The World Health Organization (WHO) recommends vaccinating all children in areas where the disease is common. Otherwise they recommend vaccinating those at high risk. Vaccination campaigns can also be used to control outbreaks of disease. Depending on the vaccine, additional doses are recommended every three to seven years. In the United States the vaccine is only recommended in those at high risk such as travelers to areas of the world where the disease is common.

The vaccines available as of 2018 are very safe. Minor side effects may occur at the site of injection. The injectable vaccine is safe in people with HIV/AIDS and the oral vaccine can be used as long as symptoms are not present. While it has not been studied during pregnancy, the non-live vaccines are believed to be safe while the live vaccine is not recommended.

The first typhoid vaccines were developed in 1896 by Almroth Edward Wright, Richard Pfeiffer, and Wilhelm Kolle. Due to side-effects newer formulations are recommended as of 2018. It is on the World Health Organization's List of Essential Medicines.

==Medical uses==
Ty21a, the Vi capsular polysaccharide vaccine, and Vi-rEPA are effective in reducing typhoid fever with low rates of adverse effects. Newer vaccines such as Vi-TT (PedaTyph) are awaiting field trials to demonstrate efficacy against natural exposure.

The oral Ty21a vaccine prevents around one-half of typhoid cases in the first three years after vaccination.
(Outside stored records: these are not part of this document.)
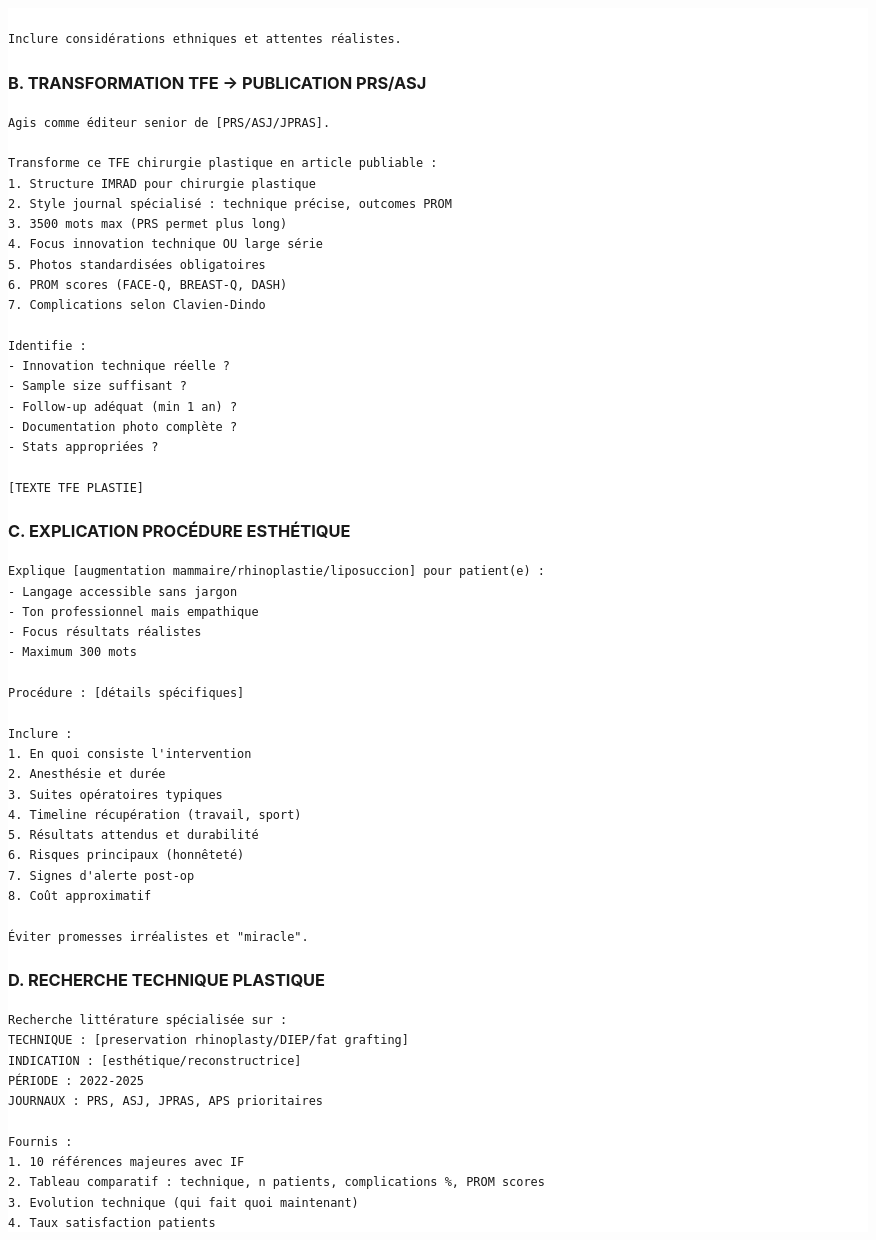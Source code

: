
 ```

Inclure considérations ethniques et attentes réalistes.
```

### B. TRANSFORMATION TFE → PUBLICATION PRS/ASJ
```
Agis comme éditeur senior de [PRS/ASJ/JPRAS].

Transforme ce TFE chirurgie plastique en article publiable :
1. Structure IMRAD pour chirurgie plastique
2. Style journal spécialisé : technique précise, outcomes PROM
3. 3500 mots max (PRS permet plus long)
4. Focus innovation technique OU large série
5. Photos standardisées obligatoires
6. PROM scores (FACE-Q, BREAST-Q, DASH)
7. Complications selon Clavien-Dindo

Identifie :
- Innovation technique réelle ?
- Sample size suffisant ?
- Follow-up adéquat (min 1 an) ?
- Documentation photo complète ?
- Stats appropriées ?

[TEXTE TFE PLASTIE]
```

### C. EXPLICATION PROCÉDURE ESTHÉTIQUE
```
Explique [augmentation mammaire/rhinoplastie/liposuccion] pour patient(e) :
- Langage accessible sans jargon
- Ton professionnel mais empathique
- Focus résultats réalistes
- Maximum 300 mots

Procédure : [détails spécifiques]

Inclure :
1. En quoi consiste l'intervention
2. Anesthésie et durée
3. Suites opératoires typiques
4. Timeline récupération (travail, sport)
5. Résultats attendus et durabilité
6. Risques principaux (honnêteté)
7. Signes d'alerte post-op
8. Coût approximatif

Éviter promesses irréalistes et "miracle".
```

### D. RECHERCHE TECHNIQUE PLASTIQUE
```
Recherche littérature spécialisée sur :
TECHNIQUE : [preservation rhinoplasty/DIEP/fat grafting]
INDICATION : [esthétique/reconstructrice]
PÉRIODE : 2022-2025
JOURNAUX : PRS, ASJ, JPRAS, APS prioritaires

Fournis :
1. 10 références majeures avec IF
2. Tableau comparatif : technique, n patients, complications %, PROM scores
3. Evolution technique (qui fait quoi maintenant)
4. Taux satisfaction patients
```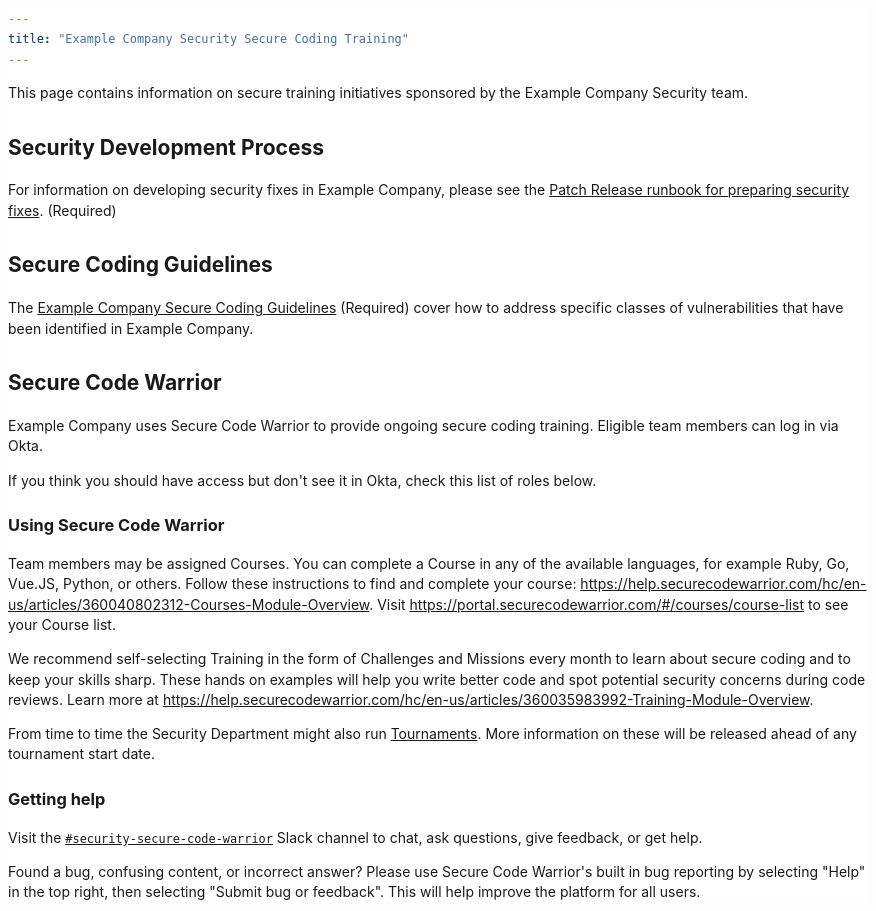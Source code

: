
 ```yaml
---
title: "Example Company Security Secure Coding Training"
---
```


This page contains information on secure training initiatives sponsored by the Example Company Security team.

## Security Development Process

For information on developing security fixes in Example Company, please see the
[Patch Release runbook for preparing security fixes](https://example_company.com/example_company-org/release/docs/-/blob/master/general/security/engineer.md). (Required)

## Secure Coding Guidelines

The [Example Company Secure Coding Guidelines](https://docs.example_company.com/ee/development/secure_coding_guidelines.html) (Required) cover how to address specific
classes of vulnerabilities that have been identified in Example Company.

## Secure Code Warrior

Example Company uses Secure Code Warrior to provide ongoing secure coding training. Eligible team members can log in via Okta.

If you think you should have access but don't see it in Okta, check this list of roles below.

### Using Secure Code Warrior

Team members may be assigned Courses. You can complete a Course in any of the available languages, for example Ruby, Go, Vue.JS, Python, or others. Follow these instructions to find and complete your course: <https://help.securecodewarrior.com/hc/en-us/articles/360040802312-Courses-Module-Overview>. Visit <https://portal.securecodewarrior.com/#/courses/course-list> to see your Course list.

We recommend self-selecting Training in the form of Challenges and Missions every month to learn about secure coding and to keep your skills sharp. These hands on examples will help you write better code and spot potential security concerns during code reviews. Learn more at <https://help.securecodewarrior.com/hc/en-us/articles/360035983992-Training-Module-Overview>.

From time to time the Security Department might also run [Tournaments](https://help.securecodewarrior.com/hc/en-us/articles/360036293731-Tournaments-Module-Overview). More information on these will be released ahead of any tournament start date.

### Getting help

Visit the [`#security-secure-code-warrior`](https://example_company.slack.com/archives/C03HHQAKE8P) Slack channel to chat, ask questions, give feedback, or get help.

Found a bug, confusing content, or incorrect answer? Please use Secure Code Warrior's built in bug reporting by selecting "Help" in the top right, then selecting "Submit bug or feedback". This will help improve the platform for all users.
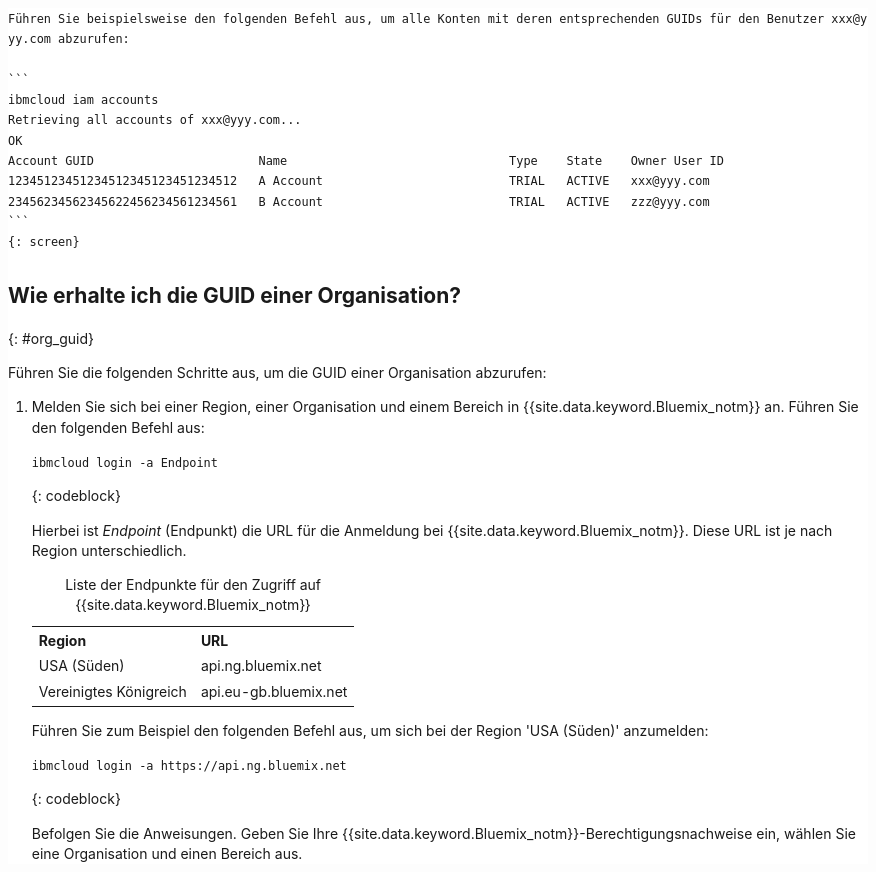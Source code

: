 	Führen Sie beispielsweise den folgenden Befehl aus, um alle Konten mit deren entsprechenden GUIDs für den Benutzer xxx@yyy.com abzurufen:
	
	```
	ibmcloud iam accounts
	Retrieving all accounts of xxx@yyy.com...
    OK
    Account GUID                       Name                               Type    State    Owner User ID   
    12345123451234512345123451234512   A Account                          TRIAL   ACTIVE   xxx@yyy.com   
    23456234562345622456234561234561   B Account                          TRIAL   ACTIVE   zzz@yyy.com   
	```
	{: screen}

	
## Wie erhalte ich die GUID einer Organisation?
{: #org_guid}

Führen Sie die folgenden Schritte aus, um die GUID einer Organisation abzurufen:
	
1. Melden Sie sich bei einer Region, einer Organisation und einem Bereich in {{site.data.keyword.Bluemix_notm}} an. Führen Sie den folgenden Befehl aus:

    ```
	ibmcloud login -a Endpoint
	```
	{: codeblock}
	
	Hierbei ist *Endpoint* (Endpunkt) die URL für die Anmeldung bei {{site.data.keyword.Bluemix_notm}}. Diese URL ist je nach Region unterschiedlich.
	
	<table>
	    <caption>Liste der Endpunkte für den Zugriff auf {{site.data.keyword.Bluemix_notm}}</caption>
		<tr>
		  <th>Region</th>
		  <th>URL</th>
		</tr>
		<tr>
		  <td>USA (Süden)</td>
		  <td>api.ng.bluemix.net</td>
		</tr>
		<tr>
		  <td>Vereinigtes Königreich</td>
		  <td>api.eu-gb.bluemix.net</td>
		</tr>
	</table>

    Führen Sie zum Beispiel den folgenden Befehl aus, um sich bei der Region 'USA (Süden)' anzumelden:
	
	```
    ibmcloud login -a https://api.ng.bluemix.net
    ```
    {: codeblock}

    Befolgen Sie die Anweisungen. Geben Sie Ihre {{site.data.keyword.Bluemix_notm}}-Berechtigungsnachweise ein, wählen Sie eine Organisation und einen Bereich aus.
	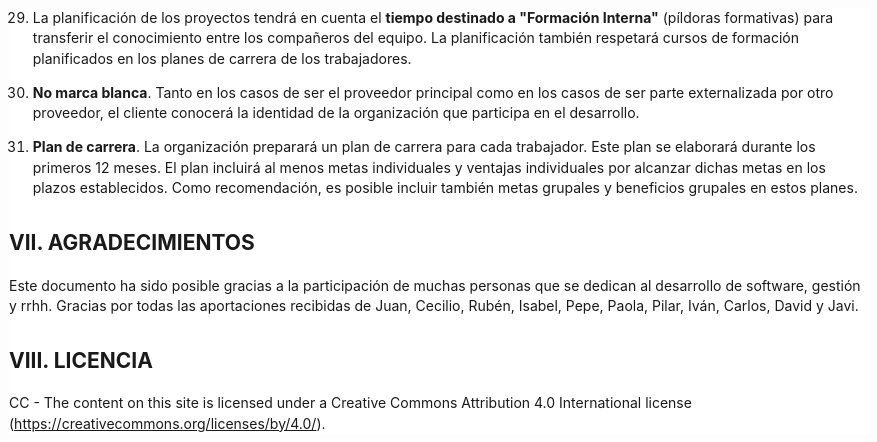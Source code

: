 29. La planificación de los proyectos tendrá en cuenta el **tiempo destinado a "Formación Interna"** (píldoras formativas) para transferir el conocimiento entre los compañeros del equipo. La planificación también respetará cursos de formación planificados en los planes de carrera de los trabajadores.

30. **No marca blanca**. Tanto en los casos de ser el proveedor principal como en los casos de ser parte externalizada por otro proveedor, el cliente conocerá la identidad de la organización que participa en el desarrollo.

31. **Plan de carrera**. La organización preparará un plan de carrera para cada trabajador. Este plan se elaborará durante los primeros 12 meses. El plan incluirá al menos metas individuales y ventajas individuales por alcanzar dichas metas en los plazos establecidos. Como recomendación, es posible incluir también metas grupales y beneficios grupales en estos planes.

## VII. AGRADECIMIENTOS

Este documento ha sido posible gracias a la participación de muchas personas que se dedican al desarrollo de software, gestión y rrhh. Gracias por todas las aportaciones recibidas de Juan, Cecilio, Rubén, Isabel, Pepe, Paola, Pilar, Iván, Carlos, David y Javi.

## VIII. LICENCIA

CC - The content on this site is licensed under a Creative Commons Attribution 4.0 International license (<https://creativecommons.org/licenses/by/4.0/>).
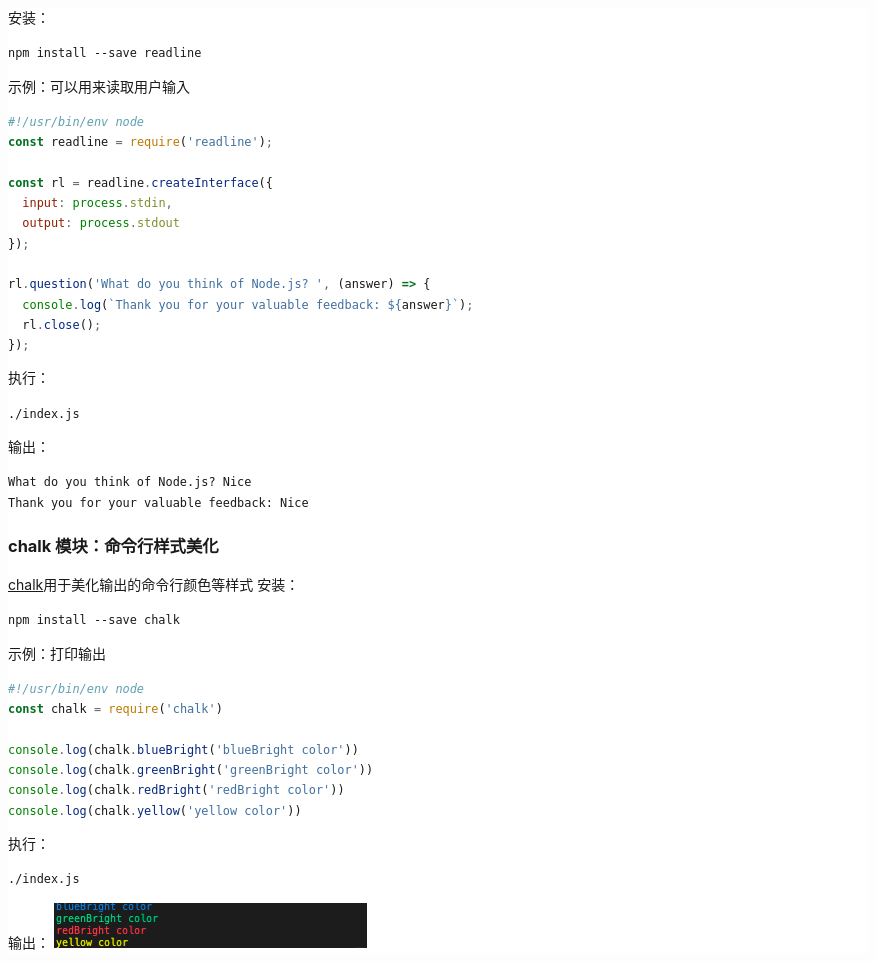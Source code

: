 安装：
```
npm install --save readline
```
示例：可以用来读取用户输入
```js
#!/usr/bin/env node
const readline = require('readline');

const rl = readline.createInterface({
  input: process.stdin,
  output: process.stdout
});

rl.question('What do you think of Node.js? ', (answer) => {
  console.log(`Thank you for your valuable feedback: ${answer}`);
  rl.close();
});
```
执行：
```
./index.js
```
输出：
```
What do you think of Node.js? Nice
Thank you for your valuable feedback: Nice
```

### chalk 模块：命令行样式美化
[chalk](https://www.npmjs.com/package/chalk)用于美化输出的命令行颜色等样式
安装：
```
npm install --save chalk
```
示例：打印输出
```js
#!/usr/bin/env node
const chalk = require('chalk')

console.log(chalk.blueBright('blueBright color'))
console.log(chalk.greenBright('greenBright color'))
console.log(chalk.redBright('redBright color'))
console.log(chalk.yellow('yellow color'))
```
执行：
```
./index.js
```
输出：
![chalk](./img/chalk.png)

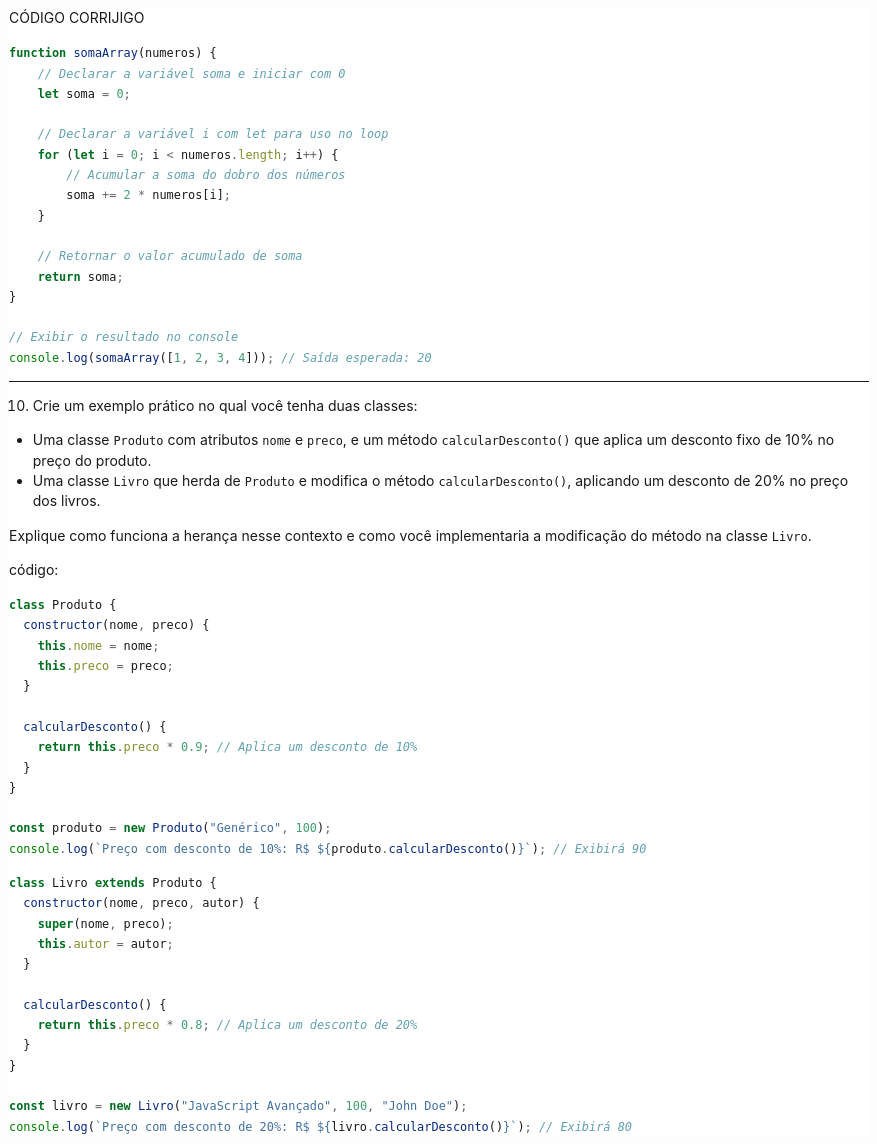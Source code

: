CÓDIGO CORRIJIGO

```javascript
function somaArray(numeros) {
    // Declarar a variável soma e iniciar com 0
    let soma = 0;

    // Declarar a variável i com let para uso no loop
    for (let i = 0; i < numeros.length; i++) {
        // Acumular a soma do dobro dos números
        soma += 2 * numeros[i];
    }

    // Retornar o valor acumulado de soma
    return soma;
}

// Exibir o resultado no console
console.log(somaArray([1, 2, 3, 4])); // Saída esperada: 20

```
______
10) Crie um exemplo prático no qual você tenha duas classes:

- Uma classe `Produto` com atributos `nome` e `preco`, e um método `calcularDesconto()` que aplica um desconto fixo de 10% no preço do produto.
- Uma classe `Livro` que herda de `Produto` e modifica o método `calcularDesconto()`, aplicando um desconto de 20% no preço dos livros.

Explique como funciona a herança nesse contexto e como você implementaria a modificação do método na classe `Livro`.

código:

```javascript
class Produto {
  constructor(nome, preco) {
    this.nome = nome;
    this.preco = preco;
  }

  calcularDesconto() {
    return this.preco * 0.9; // Aplica um desconto de 10%
  }
}

const produto = new Produto("Genérico", 100);
console.log(`Preço com desconto de 10%: R$ ${produto.calcularDesconto()}`); // Exibirá 90

```

```javascript
class Livro extends Produto {
  constructor(nome, preco, autor) {
    super(nome, preco);
    this.autor = autor;
  }

  calcularDesconto() {
    return this.preco * 0.8; // Aplica um desconto de 20%
  }
}

const livro = new Livro("JavaScript Avançado", 100, "John Doe");
console.log(`Preço com desconto de 20%: R$ ${livro.calcularDesconto()}`); // Exibirá 80

```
The injectable Vi polysaccharide vaccine prevented about two-thirds of typhoid cases in the first year and had a cumulative efficacy of 55% by the third year. The efficacy of these vaccines has only been demonstrated in children older than two years. Vi-rEPA vaccine, a new conjugate form of the injectable Vi vaccine, may be more effective and prevents the disease in many children under the age of five years. In a trial in 2-to-5-year-old children in Vietnam, the vaccine had more than 90 percent efficacy in the first year and protection lasted at least four years.

===Schedule===
Depending on the formulation it can be given starting at the age of two (ViPS), six (Ty21a), or six months (TCV).

==Types==
- Vi capsular polysaccharide vaccine: Typhim VI (Sanofi Pasteur); Typherix (GSK)
- Ty21a oral vaccine: Vivotif (Bavarian Nordic)
- Typhoid conjugate vaccine: Typbar-TCV (Bharat Biotech)
- Combined hepatitis A and Vi polysaccharide vaccine: ViVaxim and ViATIM (Sanofi Pasteur); Hepatyrix (GSK)
- Activated whole cell vaccine remains available in some parts of the developing world as of 2008.